[Saved data entries]
--- --- ---
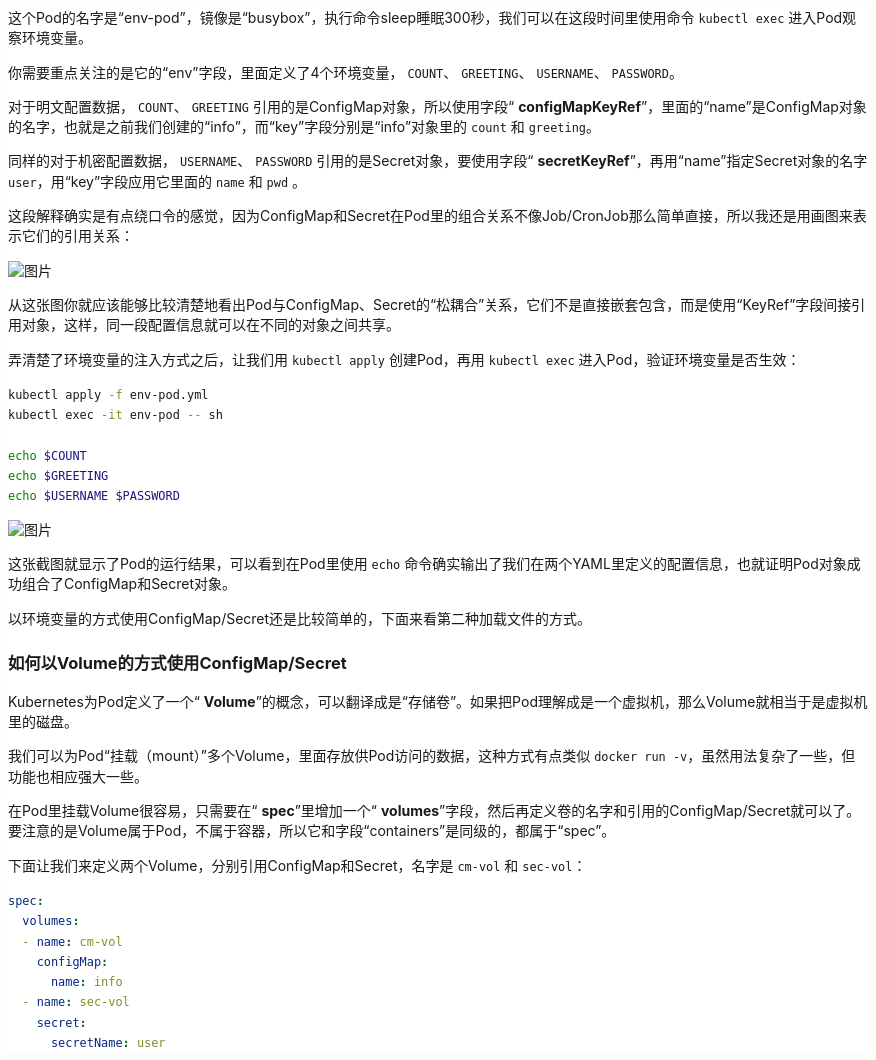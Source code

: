 这个Pod的名字是“env-pod”，镜像是“busybox”，执行命令sleep睡眠300秒，我们可以在这段时间里使用命令 `kubectl exec` 进入Pod观察环境变量。

你需要重点关注的是它的“env”字段，里面定义了4个环境变量， `COUNT`、 `GREETING`、 `USERNAME`、 `PASSWORD`。

对于明文配置数据， `COUNT`、 `GREETING` 引用的是ConfigMap对象，所以使用字段“ **configMapKeyRef**”，里面的“name”是ConfigMap对象的名字，也就是之前我们创建的“info”，而“key”字段分别是“info”对象里的 `count` 和 `greeting`。

同样的对于机密配置数据， `USERNAME`、 `PASSWORD` 引用的是Secret对象，要使用字段“ **secretKeyRef**”，再用“name”指定Secret对象的名字 `user`，用“key”字段应用它里面的 `name` 和 `pwd` 。

这段解释确实是有点绕口令的感觉，因为ConfigMap和Secret在Pod里的组合关系不像Job/CronJob那么简单直接，所以我还是用画图来表示它们的引用关系：

![图片](https://static001.geekbang.org/resource/image/06/9d/0663d692b33c1dee5b08e486d271b69d.jpg?wh=1920x1661)

从这张图你就应该能够比较清楚地看出Pod与ConfigMap、Secret的“松耦合”关系，它们不是直接嵌套包含，而是使用“KeyRef”字段间接引用对象，这样，同一段配置信息就可以在不同的对象之间共享。

弄清楚了环境变量的注入方式之后，让我们用 `kubectl apply` 创建Pod，再用 `kubectl exec` 进入Pod，验证环境变量是否生效：

```bash
kubectl apply -f env-pod.yml
kubectl exec -it env-pod -- sh

echo $COUNT
echo $GREETING
echo $USERNAME $PASSWORD

```

![图片](https://static001.geekbang.org/resource/image/6f/bb/6f0f711de995010498b6807709a811bb.png?wh=1202x660)

这张截图就显示了Pod的运行结果，可以看到在Pod里使用 `echo` 命令确实输出了我们在两个YAML里定义的配置信息，也就证明Pod对象成功组合了ConfigMap和Secret对象。

以环境变量的方式使用ConfigMap/Secret还是比较简单的，下面来看第二种加载文件的方式。

### 如何以Volume的方式使用ConfigMap/Secret

Kubernetes为Pod定义了一个“ **Volume**”的概念，可以翻译成是“存储卷”。如果把Pod理解成是一个虚拟机，那么Volume就相当于是虚拟机里的磁盘。

我们可以为Pod“挂载（mount）”多个Volume，里面存放供Pod访问的数据，这种方式有点类似 `docker run -v`，虽然用法复杂了一些，但功能也相应强大一些。

在Pod里挂载Volume很容易，只需要在“ **spec**”里增加一个“ **volumes**”字段，然后再定义卷的名字和引用的ConfigMap/Secret就可以了。要注意的是Volume属于Pod，不属于容器，所以它和字段“containers”是同级的，都属于“spec”。

下面让我们来定义两个Volume，分别引用ConfigMap和Secret，名字是 `cm-vol` 和 `sec-vol`：

```yaml
spec:
  volumes:
  - name: cm-vol
    configMap:
      name: info
  - name: sec-vol
    secret:
      secretName: user

```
--- --- ---
**WORK REQUIRED**
Tally, across the records, each line that contains the word "resource", and answer with nothing except the count.

**RESPONSE**
2